# EXERCISE DESCRIPTION
Go over the lines below, and when one contains the word "PathBLIP", copy it.

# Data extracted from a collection
= Beginning of Section =

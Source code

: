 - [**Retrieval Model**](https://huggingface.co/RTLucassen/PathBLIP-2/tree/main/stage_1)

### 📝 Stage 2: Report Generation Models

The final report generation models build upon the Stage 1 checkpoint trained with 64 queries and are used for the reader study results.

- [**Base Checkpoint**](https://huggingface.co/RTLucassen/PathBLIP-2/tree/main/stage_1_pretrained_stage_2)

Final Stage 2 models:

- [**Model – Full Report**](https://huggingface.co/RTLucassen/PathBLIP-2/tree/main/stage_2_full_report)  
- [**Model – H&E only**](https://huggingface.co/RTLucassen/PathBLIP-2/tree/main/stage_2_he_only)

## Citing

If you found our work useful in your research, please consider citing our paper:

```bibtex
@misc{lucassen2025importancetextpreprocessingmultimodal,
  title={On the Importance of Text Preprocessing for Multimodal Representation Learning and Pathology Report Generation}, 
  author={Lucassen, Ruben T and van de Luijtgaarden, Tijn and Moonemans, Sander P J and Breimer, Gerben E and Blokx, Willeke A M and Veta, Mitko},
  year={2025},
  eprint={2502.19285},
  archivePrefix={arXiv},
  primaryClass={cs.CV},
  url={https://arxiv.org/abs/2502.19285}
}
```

= End of Section =

# ANSWER TO THE PROBLEM
: - [**Retrieval Model**](https://huggingface.co/RTLucassen/PathBLIP-2/tree/main/stage_1)
- [**Base Checkpoint**](https://huggingface.co/RTLucassen/PathBLIP-2/tree/main/stage_1_pretrained_stage_2)
- [**Model – Full Report**](https://huggingface.co/RTLucassen/PathBLIP-2/tree/main/stage_2_full_report)  
- [**Model – H&E only**](https://huggingface.co/RTLucassen/PathBLIP-2/tree/main/stage_2_he_only)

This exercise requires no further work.